The grant was one of two major Kentucky projects announced Wednesday on the first anniversary of the massive federal stimulus program.
The other is a $39.8 million loan and $38.3 million grant for a fiber cable-based broadband network in Morgan, Menifee, Wolfe and Elliott counties in Eastern Kentucky. The four counties are considered "distressed" by the Appalachian Regional Commission and are in an area with mountainous terrain and limited highway and rail infrastructure.
The program will bring broadband access "to enhance economic and educational opportunities for residents and employers," according to an announcement from the U.S, Department of Agriculture.

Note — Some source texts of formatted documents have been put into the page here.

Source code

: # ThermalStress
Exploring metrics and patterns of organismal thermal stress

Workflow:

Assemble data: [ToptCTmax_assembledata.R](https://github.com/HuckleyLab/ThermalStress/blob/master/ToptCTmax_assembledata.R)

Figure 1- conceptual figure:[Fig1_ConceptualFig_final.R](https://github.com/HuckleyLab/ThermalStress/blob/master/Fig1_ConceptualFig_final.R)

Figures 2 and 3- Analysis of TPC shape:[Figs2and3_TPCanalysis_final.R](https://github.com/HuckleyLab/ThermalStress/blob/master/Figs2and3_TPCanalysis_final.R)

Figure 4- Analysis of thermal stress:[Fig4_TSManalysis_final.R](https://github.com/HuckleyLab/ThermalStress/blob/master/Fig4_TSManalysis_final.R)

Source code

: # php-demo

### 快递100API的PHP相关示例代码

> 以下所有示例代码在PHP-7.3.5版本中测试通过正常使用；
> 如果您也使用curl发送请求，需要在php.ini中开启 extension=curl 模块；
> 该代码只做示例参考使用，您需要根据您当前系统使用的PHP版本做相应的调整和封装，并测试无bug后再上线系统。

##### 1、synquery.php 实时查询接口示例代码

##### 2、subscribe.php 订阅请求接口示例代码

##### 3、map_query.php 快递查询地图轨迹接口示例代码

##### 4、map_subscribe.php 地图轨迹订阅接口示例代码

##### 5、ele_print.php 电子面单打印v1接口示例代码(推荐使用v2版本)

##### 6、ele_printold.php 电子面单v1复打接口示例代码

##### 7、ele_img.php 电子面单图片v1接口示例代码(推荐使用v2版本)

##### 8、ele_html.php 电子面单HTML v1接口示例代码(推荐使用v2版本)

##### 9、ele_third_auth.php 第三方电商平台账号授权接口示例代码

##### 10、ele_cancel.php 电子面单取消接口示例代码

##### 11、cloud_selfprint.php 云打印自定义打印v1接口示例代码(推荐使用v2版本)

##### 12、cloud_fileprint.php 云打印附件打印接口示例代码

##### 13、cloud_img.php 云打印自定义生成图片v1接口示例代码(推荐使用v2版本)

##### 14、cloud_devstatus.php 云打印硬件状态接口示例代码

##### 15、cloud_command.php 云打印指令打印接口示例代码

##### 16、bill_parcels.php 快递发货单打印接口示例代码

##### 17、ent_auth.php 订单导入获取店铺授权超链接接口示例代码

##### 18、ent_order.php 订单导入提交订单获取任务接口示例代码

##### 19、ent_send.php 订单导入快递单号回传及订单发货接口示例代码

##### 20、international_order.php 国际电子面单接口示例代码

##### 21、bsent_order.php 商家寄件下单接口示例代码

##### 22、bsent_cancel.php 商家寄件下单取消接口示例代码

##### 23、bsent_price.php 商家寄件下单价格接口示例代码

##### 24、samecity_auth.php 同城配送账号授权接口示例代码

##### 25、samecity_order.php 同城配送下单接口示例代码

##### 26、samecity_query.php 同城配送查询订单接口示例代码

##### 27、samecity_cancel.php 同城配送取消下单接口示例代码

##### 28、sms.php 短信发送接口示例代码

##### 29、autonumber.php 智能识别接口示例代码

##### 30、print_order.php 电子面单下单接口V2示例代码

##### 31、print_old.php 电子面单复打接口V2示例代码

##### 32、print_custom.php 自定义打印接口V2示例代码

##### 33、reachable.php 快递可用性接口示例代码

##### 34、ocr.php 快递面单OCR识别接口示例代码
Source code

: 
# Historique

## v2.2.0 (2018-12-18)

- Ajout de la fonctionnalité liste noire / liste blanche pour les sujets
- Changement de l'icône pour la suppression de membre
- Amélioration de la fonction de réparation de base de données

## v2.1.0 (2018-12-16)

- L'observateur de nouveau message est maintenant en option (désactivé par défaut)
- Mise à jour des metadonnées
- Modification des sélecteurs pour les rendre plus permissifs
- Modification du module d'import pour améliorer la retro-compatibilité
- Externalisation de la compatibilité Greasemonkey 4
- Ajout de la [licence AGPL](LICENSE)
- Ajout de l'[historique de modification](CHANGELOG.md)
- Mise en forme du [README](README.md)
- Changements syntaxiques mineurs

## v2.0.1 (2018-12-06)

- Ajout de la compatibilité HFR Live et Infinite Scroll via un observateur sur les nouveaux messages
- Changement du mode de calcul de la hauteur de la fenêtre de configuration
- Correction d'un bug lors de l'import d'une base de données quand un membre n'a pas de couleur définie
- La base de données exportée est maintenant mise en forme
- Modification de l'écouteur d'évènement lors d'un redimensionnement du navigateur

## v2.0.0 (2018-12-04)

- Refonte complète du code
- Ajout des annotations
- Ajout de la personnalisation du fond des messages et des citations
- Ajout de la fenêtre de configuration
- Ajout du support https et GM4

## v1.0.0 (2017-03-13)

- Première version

The railroad grant, announced by Gov. Steve Beshear, was approved by the U.S. Department of Transportation. Some 1,400 applications seeking more than $57 billion in projects were submitted.
"We're excited about this. This is great news," said Noel Rush, vice president of strategic planning and development for R.J. Corman Railroad Group, based in Nicholasville.
"We're elated that the U.S. Department Transportation has scrutinized the merits of our project and made this grant to us," Rush said.
R.J. Corman Railroad Group will schedule a job fair for prospective employees in early March. Details on that fair will come later, Rush said.
The work will begin as soon as people are hired. "It's probably safe to say that it would start some time in April," Rush said.
Short lines are smaller freight railroads that provide local businesses with a link to the national network of Class I railroads. Those short lines allow businesses in Kentucky to access global markets.
The Kentucky portion of the project involves the rehabilitation of 200 miles of aging track.
The three Kentucky short lines are the Central Kentucky Line, which runs from Winchester through Lexington to Jefferson County; the Bards town Line, which runs from Bardstown north into Bullitt County (the track used by My Old Kentucky Dinner Train is also used for freight); and the Memphis Line, which runs from Bowling Green south into Cumberland City, Tenn.
Those lines serve 81 customers and carry more than 28,500 outbound carloads of aluminum, sand and other goods annually.
Examples of rehabilitation efforts include the replacement of crossties, resurfacing of line, and repair of bridges and underpasses.
The state will provide a $200,000 grant toward the project, and R.J. Corman Railroad Group will contribute an additional $3.04 million. Together, that will meet 20 percent of the total $16.2 million Kentucky project cost.
Beshear said in a news release the project will provide "a more livable and sustainable community by alleviating congestion, lowering greenhouse gas emissions, and lowering our dependence on foreign oil. R.J. Corman Railroad Group is one of Kentucky's most innovative corporate citizens, and I commend the company for its vision."
The $17,551,026 came through a federal Transportation Investment Generating Economic Recovery grant, which is part of the American Recovery and Reinvestment Act, commonly known as the stimulus act. U.S. Secretary of Transportation Ray H. LaHood announced the grant on the one-year anniversary of President Barack Obama's signing of the bill.